Explore happiness with children using this amazing book!

There is nothing more incredible than watching children explore language and imagery to develop an understanding of the sometimes difficult concept of emotion. 

This book, free for parents and teachers, is a story that invites you to find the mysterious places where happiness might be waiting for you. You won’t have too look too far… happiness is hiding right inside you. The story shows two children finding the keys to happiness in the small moments of their everyday life.

When combined with our new lesson plans, kids have the chance to delve further into the meaning of the text and consider how it relates to their world.
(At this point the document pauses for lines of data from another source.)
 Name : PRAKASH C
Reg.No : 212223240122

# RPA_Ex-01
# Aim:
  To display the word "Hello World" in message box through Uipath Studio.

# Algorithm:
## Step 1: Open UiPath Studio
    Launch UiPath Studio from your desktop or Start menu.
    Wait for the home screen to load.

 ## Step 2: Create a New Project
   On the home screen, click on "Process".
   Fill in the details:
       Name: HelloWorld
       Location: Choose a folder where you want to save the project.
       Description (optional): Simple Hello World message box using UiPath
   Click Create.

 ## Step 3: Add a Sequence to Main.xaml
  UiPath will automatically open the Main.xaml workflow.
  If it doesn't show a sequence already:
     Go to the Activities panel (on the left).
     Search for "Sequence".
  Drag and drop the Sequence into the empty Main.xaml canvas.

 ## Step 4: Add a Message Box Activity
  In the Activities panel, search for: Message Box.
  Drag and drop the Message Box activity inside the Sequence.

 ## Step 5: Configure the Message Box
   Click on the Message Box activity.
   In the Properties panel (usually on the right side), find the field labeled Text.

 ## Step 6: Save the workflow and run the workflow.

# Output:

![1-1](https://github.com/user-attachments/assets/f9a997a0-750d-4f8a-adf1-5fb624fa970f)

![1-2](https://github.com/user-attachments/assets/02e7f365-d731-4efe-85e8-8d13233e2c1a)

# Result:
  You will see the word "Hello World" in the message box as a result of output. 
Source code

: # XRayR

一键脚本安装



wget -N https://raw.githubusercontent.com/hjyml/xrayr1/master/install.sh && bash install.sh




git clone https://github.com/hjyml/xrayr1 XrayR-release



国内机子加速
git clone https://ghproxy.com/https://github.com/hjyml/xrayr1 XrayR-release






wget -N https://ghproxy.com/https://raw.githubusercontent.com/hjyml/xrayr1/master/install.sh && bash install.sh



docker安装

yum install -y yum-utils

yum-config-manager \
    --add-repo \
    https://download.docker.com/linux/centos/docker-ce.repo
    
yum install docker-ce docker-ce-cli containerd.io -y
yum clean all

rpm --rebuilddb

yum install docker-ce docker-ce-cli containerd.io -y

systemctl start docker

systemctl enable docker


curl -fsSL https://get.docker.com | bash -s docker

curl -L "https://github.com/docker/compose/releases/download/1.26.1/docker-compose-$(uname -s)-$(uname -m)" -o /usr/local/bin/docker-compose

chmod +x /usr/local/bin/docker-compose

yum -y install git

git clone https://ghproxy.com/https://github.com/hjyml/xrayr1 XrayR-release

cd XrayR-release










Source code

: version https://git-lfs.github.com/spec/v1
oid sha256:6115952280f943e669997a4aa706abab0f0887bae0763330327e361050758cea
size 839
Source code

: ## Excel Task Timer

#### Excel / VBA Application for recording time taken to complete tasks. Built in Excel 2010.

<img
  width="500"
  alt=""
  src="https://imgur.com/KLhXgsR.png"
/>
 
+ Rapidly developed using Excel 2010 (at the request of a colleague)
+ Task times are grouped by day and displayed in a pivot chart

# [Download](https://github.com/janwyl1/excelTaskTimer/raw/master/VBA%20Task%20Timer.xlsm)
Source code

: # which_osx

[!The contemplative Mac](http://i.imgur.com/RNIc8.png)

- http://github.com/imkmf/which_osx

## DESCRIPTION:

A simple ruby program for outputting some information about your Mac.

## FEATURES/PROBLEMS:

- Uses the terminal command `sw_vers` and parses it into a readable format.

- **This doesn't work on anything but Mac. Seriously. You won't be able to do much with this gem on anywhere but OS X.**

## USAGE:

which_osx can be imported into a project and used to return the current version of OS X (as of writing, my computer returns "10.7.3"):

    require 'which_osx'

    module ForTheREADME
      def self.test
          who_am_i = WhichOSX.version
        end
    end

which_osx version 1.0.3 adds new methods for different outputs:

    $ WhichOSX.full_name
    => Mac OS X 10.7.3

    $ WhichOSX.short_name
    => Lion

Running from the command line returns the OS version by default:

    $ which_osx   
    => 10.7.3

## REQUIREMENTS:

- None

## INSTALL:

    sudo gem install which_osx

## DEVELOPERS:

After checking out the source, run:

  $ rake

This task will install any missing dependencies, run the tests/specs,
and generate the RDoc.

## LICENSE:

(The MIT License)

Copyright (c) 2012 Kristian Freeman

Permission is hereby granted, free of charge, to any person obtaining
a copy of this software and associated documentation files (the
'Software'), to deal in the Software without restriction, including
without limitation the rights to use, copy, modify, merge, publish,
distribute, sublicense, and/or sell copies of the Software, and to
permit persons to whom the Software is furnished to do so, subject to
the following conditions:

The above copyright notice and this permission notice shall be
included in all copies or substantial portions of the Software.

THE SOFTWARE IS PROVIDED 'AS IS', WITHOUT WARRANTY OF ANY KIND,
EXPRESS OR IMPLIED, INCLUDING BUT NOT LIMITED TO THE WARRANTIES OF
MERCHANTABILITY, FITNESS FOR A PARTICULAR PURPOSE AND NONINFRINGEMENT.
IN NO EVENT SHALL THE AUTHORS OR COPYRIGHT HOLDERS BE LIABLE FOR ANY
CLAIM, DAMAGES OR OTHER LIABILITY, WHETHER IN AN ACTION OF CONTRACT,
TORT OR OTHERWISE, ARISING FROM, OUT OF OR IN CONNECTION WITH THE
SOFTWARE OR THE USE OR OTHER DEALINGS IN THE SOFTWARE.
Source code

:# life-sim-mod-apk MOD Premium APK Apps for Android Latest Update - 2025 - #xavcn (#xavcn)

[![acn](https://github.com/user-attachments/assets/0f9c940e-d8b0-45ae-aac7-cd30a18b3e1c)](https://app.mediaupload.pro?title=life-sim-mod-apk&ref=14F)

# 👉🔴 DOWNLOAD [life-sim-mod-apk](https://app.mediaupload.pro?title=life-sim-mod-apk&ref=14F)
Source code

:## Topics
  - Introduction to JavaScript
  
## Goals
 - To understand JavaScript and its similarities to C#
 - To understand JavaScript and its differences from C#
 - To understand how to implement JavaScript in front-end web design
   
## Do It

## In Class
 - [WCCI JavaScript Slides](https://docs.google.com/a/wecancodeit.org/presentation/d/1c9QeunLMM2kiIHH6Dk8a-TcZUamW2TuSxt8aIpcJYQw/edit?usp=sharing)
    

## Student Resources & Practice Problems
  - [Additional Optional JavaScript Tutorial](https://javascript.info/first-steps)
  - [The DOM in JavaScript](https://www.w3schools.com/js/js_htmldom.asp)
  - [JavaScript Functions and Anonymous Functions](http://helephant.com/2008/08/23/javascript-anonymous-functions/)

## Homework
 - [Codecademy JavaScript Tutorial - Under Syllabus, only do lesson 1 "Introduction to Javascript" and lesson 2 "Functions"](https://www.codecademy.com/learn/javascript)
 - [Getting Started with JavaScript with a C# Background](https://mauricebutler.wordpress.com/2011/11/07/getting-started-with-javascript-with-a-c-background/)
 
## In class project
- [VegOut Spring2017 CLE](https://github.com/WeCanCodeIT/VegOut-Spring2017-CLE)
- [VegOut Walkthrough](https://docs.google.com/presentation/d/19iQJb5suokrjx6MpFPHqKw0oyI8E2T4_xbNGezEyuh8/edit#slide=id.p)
Activities are designed to be fun and mindful, using the concepts of the text to create engaging learning.

Activities cover Early Learning through to Year 6, and include Arts, English and Science curriculum links.  

About the book and the authors:

Where Happiness Hides is a picture book by Anthony Bertini, with illustrations by Jennifer Goldsmith. It shows the silver lining in every dark cloud. Bertini himself explains the project beautifully:

“This book will offer hope. It will be free to everyone in the world to read and enjoy as many times as they want. Yes, it is a children’s picture-book, and the story reflects what we tell our children every day: happiness can be found in simple things. But it is more than that. It is something we tell ourselves in times of hardship and worry. It is a story that helps all of us remember what is important.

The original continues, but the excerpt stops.